# A little help?



## Kamon (Mar 27, 2009)

I have a 29gal glass tank that I plan to plant as soon as my eco complete substrate comes through the mail. It has a hood and cover with a 23'' long flourescent light. I do not know the wattage. It seems decently bright, though. However, I would feel more comfortable knowing how many watts I was using in my tank. I know some people use a hanging light fixture for their tanks. Is it possible to simply use my hood/cover with a 23'' light? If so, what are some good brands that can fit into my tank? 

I appreciate any and all help!


----------



## Seattle_Aquarist (Mar 7, 2008)

Hi Kamon,

Most of the "standard" 30" fluorescent fixtures come with a 23" / 20 watt T12 bulb which work fine for viewing fish but are woefully inadequate for growing most aquatic plants. A 20 watt bulb gives you less than 1 watt per gallon (WPG) which will make it very difficult to grow anything except for possibly ones that require the lowest possible light such as mosses, Java ferns, and anubias. If you haven't read the "stickys" at the beginning of this forum start there.

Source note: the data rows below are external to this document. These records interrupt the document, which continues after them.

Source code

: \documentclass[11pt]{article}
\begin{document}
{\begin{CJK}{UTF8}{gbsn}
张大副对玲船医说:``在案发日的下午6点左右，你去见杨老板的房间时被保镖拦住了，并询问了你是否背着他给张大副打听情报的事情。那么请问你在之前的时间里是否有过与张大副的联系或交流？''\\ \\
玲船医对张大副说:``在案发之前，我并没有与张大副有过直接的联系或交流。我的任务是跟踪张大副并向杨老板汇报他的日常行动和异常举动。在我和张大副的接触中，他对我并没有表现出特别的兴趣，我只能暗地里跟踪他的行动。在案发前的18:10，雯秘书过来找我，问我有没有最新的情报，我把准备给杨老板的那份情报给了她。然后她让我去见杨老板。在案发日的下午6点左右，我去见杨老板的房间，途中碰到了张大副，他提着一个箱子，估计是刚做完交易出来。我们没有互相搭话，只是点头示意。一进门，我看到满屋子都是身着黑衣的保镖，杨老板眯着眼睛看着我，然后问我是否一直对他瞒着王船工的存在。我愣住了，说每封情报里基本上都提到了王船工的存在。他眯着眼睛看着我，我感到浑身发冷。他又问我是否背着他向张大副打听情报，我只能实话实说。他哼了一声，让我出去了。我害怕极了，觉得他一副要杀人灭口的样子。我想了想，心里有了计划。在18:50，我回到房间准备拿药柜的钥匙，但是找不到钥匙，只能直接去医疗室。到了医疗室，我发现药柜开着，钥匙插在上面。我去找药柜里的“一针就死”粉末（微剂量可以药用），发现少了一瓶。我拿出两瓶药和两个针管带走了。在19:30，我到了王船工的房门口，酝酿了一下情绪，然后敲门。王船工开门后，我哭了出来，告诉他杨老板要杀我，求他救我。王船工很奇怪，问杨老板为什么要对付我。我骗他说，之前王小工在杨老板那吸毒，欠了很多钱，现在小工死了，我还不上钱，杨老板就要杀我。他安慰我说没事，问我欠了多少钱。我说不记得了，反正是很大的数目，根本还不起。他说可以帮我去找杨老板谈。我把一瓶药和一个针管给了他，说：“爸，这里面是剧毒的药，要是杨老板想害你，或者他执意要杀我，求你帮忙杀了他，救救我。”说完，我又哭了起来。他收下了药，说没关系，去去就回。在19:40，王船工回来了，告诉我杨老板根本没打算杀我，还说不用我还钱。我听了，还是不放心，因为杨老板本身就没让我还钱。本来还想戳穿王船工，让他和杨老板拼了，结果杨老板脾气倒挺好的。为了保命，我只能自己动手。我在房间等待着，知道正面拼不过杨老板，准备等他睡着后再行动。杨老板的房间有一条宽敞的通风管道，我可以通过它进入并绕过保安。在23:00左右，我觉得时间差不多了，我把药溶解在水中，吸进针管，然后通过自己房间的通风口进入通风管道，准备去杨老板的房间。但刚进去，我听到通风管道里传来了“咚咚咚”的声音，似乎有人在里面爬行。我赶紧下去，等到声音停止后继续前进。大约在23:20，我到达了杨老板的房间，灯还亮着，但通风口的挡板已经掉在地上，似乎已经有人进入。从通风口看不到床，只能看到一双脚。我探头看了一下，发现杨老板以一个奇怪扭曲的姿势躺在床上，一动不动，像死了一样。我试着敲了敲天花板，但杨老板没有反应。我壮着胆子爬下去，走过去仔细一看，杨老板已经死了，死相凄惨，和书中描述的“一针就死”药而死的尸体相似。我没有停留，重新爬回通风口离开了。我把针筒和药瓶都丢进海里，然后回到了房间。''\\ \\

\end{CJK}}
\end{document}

If you want to grow plants that require more light start checking out your LFS, Craigslist, online suppliers, or Ebay for light fixtures that have use bulbs and/or higher wattages.

I first decided on the plants I wanted to grow, then bought the equipment I need to meet the requirements of the plants.


----------



## Kamon (Mar 27, 2009)

So, what you're saying is that there aren't any 23'' lights that can grow plants well that would fit into my hood?


----------



## Seattle_Aquarist (Mar 7, 2008)

Hi Kamon,

No, what I said was the 23" bulb that you have in your hood is probably rated 20 watts and that you may be able to grow low light plants with it.

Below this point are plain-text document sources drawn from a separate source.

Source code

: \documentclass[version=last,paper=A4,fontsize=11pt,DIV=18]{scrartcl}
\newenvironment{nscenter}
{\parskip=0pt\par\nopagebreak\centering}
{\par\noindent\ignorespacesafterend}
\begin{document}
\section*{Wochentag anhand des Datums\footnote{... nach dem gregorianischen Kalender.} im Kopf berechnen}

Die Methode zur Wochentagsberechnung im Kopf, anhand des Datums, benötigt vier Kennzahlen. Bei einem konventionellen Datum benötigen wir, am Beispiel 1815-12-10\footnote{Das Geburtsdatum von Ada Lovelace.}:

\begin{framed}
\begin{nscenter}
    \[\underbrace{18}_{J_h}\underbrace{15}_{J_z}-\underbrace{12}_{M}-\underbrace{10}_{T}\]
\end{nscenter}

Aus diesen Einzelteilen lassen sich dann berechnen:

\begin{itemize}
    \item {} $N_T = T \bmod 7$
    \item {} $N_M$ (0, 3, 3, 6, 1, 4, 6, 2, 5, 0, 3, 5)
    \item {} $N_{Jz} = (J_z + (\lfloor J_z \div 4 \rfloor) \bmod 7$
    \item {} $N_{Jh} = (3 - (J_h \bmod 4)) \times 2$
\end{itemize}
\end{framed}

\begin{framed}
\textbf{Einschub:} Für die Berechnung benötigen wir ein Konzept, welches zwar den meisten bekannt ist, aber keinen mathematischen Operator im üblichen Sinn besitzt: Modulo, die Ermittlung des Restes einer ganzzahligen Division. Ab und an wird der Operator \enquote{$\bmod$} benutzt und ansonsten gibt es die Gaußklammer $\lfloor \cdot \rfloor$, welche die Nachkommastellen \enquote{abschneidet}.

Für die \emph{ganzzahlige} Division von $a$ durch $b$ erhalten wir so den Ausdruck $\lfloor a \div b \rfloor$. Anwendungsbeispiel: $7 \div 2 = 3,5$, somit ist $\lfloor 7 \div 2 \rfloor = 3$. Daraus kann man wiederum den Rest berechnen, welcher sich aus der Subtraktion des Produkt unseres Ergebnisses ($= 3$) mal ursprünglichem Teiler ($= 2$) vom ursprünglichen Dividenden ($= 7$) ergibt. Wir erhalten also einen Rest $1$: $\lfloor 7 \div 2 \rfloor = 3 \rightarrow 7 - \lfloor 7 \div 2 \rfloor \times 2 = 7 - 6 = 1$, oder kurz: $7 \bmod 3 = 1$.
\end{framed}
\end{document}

Maybe something like this would work for you. http://www.aquariumguys.com/aqualight5.html You may also be able to retrofit your existing fixture to handle power compact bulbs with a kit from AH Supply http://www.ahsupply.com/36-55w.htm. Send Kim at email at AHS, give him the information about your fixture, and he will let you know if yours can be retrofitted. Hope this helps!


----------



## Kamon (Mar 27, 2009)

The $82 seems a little much for a light . Is there not anything cheaper?


----------



## Kamon (Mar 27, 2009)

Can anyone reccommend any cheaper alternatives?


----------



## king oz (Jun 27, 2007)

thats really not that bad a deal you can look up rerofits but then you dont get the cool fixture just guts and they have to be mounted


----------



## Kamon (Mar 27, 2009)

The more I read the more I find out that it isn't such a bad deal. I'll think about it. I wouldn't mind doing a diy project, though.


----------



## Seattle_Aquarist (Mar 7, 2008)

Hi Kamon,

I did a bunch of research before I started on this adventure. I decided to go with AHS for my tanks and DIY enclosures. Not only did I end up with great lights and bulbs but I know how to fix them if I ever have a problem. I called and talked with Kim at AHS before I purchased. He is a great guy, asked me what kinds of plants I wanted to grow, and made commendations based upon my tank size and plant choices. It's been a year and I could not be happier.


----------



## king oz (Jun 27, 2007)

good lighting will take you sooo much farther you wont be disappointed, you might look into co2 aswell if your not already using it.


----------



## dj2606 (Oct 15, 2008)

this is what i use. I have 2 of these fixtures on my 29g and even considering adding a third to help my hc
http://www.bigalsonline.com/StoreCa...ght30?&query=coralife+f/w&queryType=0&offset=


----------